Ángel Mendoza pertenece a esa raza de enólogos mendocinos, que luego de haber trabajado durante lustros para las grandes bodegas, en su caso le dedicó 25 años de su vida a la Bodega Trapiche -mientras estuvo en manos de la familia Pulenta-, terminan por montar su propia bodega, que se apoya en el esfuerzo de toda la familia. Cuando en la década del ’80 la mayor parte de los viñateros argentinos decidían terminar con sus viñas de Malbec, Ángel, acompañado de hombres como Raúl de la Mota, Roberto Luka o la familia Toso, se dispuso a trabajar para agregarle valor enológico a la que terminaría siendo la cepa insignia de nuestro país.
Cualquier miembro de la familia Pulenta puede testimoniar el aprecio personal y profesional que sienten todos por él. Este aprecio se extiende a buena parte de Mendoza, su provincia, que en el año 2005, con el voto de 2.200 de sus colegas, lo distinguió con el premio Oreglia de Oro.
¿Qué dice?
«Me preocupo cuando la sequedad notoria de algunos vinos tintos muy alcohólicos y exagerada madera, se identifique con la mineralidad y el carácter granítico del terruño. Me provoca horror, escuchar y no poder descubrir el sabor a humus, compost y sílice, de los vinos biodinámicos. Cuando la realidad suele ser la aparición de defectuosos gustos amargos y animales de vinos con bajos niveles de SO2, insuficientes para proteger la estabilidad microbiológica y la oxidación». Todas estas reflexiones, Ángel me anticipó que pensaba publicarlas, por lo que no le preocupa a quien pueda incomodar con sus afirmaciones.
Y continúa reflexionando: «Cuando los enólogos buscan y/o encuentran «mineralidad» en el Chardonnay o el Sauvignon Blanc en viñedos de altura o máxima altura (más de 1300 msnm ), en realidad lo que encuentran es la madurez lenta de las uvas, en suelos menos fértiles, con una acidez málica más alta, vibrante y ‘jugosa’. Más intensidad varietal y un pH más bajo, menos tamponado. Todo lo contrario de la mineralidad. Estas suelen ser las contradicciones de la poesía enológica».
Bombazo: «El carácter mineral de un vino no tiene nada que ver con los minerales del suelo.
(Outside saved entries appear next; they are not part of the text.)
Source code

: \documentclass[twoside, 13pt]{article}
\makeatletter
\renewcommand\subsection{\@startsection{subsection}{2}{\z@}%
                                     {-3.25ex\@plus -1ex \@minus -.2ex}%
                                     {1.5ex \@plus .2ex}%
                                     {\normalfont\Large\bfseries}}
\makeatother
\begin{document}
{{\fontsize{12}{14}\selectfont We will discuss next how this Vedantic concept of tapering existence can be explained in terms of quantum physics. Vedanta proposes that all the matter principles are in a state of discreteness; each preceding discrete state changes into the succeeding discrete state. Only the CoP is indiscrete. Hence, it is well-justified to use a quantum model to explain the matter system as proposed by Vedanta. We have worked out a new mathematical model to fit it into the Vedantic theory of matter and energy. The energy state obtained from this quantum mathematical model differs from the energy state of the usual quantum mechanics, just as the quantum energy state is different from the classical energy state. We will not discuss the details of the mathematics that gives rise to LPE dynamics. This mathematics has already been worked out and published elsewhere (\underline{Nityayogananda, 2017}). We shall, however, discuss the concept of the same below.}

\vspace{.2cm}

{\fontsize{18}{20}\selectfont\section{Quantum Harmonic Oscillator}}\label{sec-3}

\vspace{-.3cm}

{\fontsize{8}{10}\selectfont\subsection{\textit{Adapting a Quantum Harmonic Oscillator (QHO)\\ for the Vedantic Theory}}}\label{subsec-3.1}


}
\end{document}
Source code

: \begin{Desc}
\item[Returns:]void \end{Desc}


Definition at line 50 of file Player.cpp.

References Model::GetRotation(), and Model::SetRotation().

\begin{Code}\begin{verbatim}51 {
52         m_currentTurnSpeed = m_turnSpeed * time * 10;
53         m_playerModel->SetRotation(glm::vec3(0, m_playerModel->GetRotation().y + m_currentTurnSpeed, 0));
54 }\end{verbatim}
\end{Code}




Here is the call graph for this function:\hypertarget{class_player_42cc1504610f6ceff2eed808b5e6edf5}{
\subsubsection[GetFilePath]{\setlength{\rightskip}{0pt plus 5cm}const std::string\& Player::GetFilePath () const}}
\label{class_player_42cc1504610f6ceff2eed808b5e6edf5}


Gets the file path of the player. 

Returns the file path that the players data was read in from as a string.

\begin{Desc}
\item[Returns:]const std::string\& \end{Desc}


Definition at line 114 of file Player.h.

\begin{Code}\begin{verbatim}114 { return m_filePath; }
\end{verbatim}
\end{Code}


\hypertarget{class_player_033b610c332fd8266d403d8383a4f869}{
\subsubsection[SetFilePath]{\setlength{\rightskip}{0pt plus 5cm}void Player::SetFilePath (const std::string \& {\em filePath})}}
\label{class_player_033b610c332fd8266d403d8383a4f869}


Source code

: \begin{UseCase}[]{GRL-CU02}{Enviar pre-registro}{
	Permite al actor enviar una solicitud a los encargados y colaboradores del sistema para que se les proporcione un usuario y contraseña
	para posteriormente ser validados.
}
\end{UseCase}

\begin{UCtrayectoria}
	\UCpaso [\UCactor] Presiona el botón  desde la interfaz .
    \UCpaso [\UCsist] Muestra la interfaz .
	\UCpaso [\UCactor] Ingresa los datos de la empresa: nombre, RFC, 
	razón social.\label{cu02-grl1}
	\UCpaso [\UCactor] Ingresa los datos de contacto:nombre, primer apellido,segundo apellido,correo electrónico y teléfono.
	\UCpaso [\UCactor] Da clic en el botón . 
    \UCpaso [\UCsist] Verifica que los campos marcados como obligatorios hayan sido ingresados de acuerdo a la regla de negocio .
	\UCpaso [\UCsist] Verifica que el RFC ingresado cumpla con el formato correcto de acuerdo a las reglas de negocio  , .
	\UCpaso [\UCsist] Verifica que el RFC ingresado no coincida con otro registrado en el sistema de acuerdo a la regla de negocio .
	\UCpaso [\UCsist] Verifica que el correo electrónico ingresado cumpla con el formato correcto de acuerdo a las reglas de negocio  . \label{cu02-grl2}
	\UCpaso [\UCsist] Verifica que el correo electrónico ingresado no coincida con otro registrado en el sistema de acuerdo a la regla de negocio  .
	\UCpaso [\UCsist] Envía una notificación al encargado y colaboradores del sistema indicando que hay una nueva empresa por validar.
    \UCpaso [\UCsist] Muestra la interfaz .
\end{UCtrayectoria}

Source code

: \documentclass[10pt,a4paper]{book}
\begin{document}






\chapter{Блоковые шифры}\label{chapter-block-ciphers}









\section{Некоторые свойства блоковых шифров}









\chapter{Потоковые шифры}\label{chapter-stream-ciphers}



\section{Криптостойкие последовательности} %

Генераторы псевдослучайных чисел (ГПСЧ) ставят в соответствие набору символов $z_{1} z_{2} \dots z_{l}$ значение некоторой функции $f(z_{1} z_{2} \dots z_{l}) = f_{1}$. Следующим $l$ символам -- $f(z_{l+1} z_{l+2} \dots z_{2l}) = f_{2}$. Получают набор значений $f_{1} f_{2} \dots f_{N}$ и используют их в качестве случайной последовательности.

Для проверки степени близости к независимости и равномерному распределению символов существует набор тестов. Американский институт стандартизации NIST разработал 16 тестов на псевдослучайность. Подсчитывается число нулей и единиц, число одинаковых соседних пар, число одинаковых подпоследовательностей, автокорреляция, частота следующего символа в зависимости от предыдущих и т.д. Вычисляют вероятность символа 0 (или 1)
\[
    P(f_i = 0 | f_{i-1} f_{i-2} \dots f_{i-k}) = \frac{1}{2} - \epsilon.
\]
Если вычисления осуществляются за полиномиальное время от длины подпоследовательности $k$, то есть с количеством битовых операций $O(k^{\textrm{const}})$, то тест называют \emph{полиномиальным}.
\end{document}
Ya el gran profesor de enología, Émile Peynaud comentaba las propiedades organolépticas del ácido succínico (contenido natural entre 0.5 – 1,5 g/l) como mineral, salado, terroso, pedernal, tiza, yeso, ligeramente amargo y muy secante de la lengua». Entonces: ¿las raíces de la viña rodeando piedras calcáreas tienen poco que ver con la mineralidad, y la milonga pasa por el ácido succínico?, me pregunto.
Para él, el terruño tiene más que ver con el color del vino, con el bouquet armónico de fruta negra madura, especiados delicados y madera moderada. Considera que acompaña a las virtudes de una buena cepa, pero no es el protagonista. Cree que resumir estas virtudes en el terruño no es otra cosa que exponer cierta mediocridad enológica. Los vinos deben expresar «la transparencia, los cielos azules, el sol brillante, la vitivinicultura y la enología limpia del vino argentino».
Admira a su hijo Lucas, que es el enólogo de su bodega Domaine St. Diego, su pequeño reino de 4 hectáreas, donde toda la familia cumple un rol diferente, pero que suma al éxito de su propuesta. Entonces, Ángel cita a Lucas: «Siempre es mejor el camino seguro de la ENOLOGIA RAZONADA. Apostar a la objetividad es el único ámbito técnico donde se manejan los científicos. Lo subjetivo, esotérico y mítico, nunca muestra el mismo sendero». El muchacho también tiene lo suyo a la hora de opinar.
Más palos para el terroir o terruño
Para este maestro de la enología no hay que magnificar el valor de la composición física y química del suelo, en tanto que los viñedos locales deben ser irrigados. El riego colabora a la dilución de los minerales del suelo, que -siempre en su opinión experta- no se transmiten al vino. Para Ángel lo que cuenta es el microclima del viñedo, sumado al talento de los agrónomos y los enólogos. Su postura, como podemos apreciar, apunta a exaltar el rol del trabajo humano.
Agrega leña al fuego cuando insiste en sorprenderse por el valor inmobiliario que van adquiriendo los viñedos de altura, que se implantan a más de 1000 metros sobre el nivel del mar. Sin mencionarlo en ningún momento, es indudable que se refiere a la zona del Valle de Uco, donde prima la exaltación de los suelos aluvionales, que según él esconden una gran dificultad para manejarlos. Aquí me permito reflexionar, que si amigos como los Catena, Zuccardi, Casa de Uco, Doña Paula, Clos de los Siete, y tantos otros han mirado para la zona, debe ser porque han logrado superar estas dificultades. Me encantaría confrontarlo a don Ángel con alguno de los enólogos de estas fincas. Sospecho que alguno le diría: «Usted habla así porque su finca queda en Lunlunta y no en el Valle de Uco». Digo, si es que alguno se le atreve.
Mortificado porque se contraten geólogos a efectos de realizar mapeos que identifiquen los suelos comparables dentro de una misma finca, en su trabajo infartante dice: «Me parece que el término terroir solo sirve para notables negocios inmobiliarios y poco para que se beba más y mejor vino argentino».
Conclusión
Soy un convencido de que la labor periodística pasa por no ser «almas bellas», como califica Jorge Fernández Díaz a esas plumas para las que todo siempre está bien, en aras de agradar a potenciales anunciantes o políticos dispensadores de favores, y que hay que dar cabida a hombres como Ángel Mendoza, que sin pelos en la lengua cuestiona los cimientos de la moda correspondiente a esta época. O quizás no sea una moda, y todo lo que observa llegó para quedarse, quien sabe. Comparto con él que hay un abuso de poesía enológica, y sostengo que este blablaberío aparta a la gente común del vino, en lugar de aproximarlo.
Si los detractores de Ángel dicen que se quedó en el tiempo, ellos tendrían que ver si también en el abuso de los descriptores del gusto a tiza, a claveles rojos (no recuerdo que el olor de los blancos sea demasiado diferente), a hojas secas de rosas, pis de gato, petróleo, establo, cuero, sudor de caballo, queso rancio, tinta china. Y termino citando una vez más a Émile Peynaud: «Me gustan los vinos que saben a la uva de que están hechos».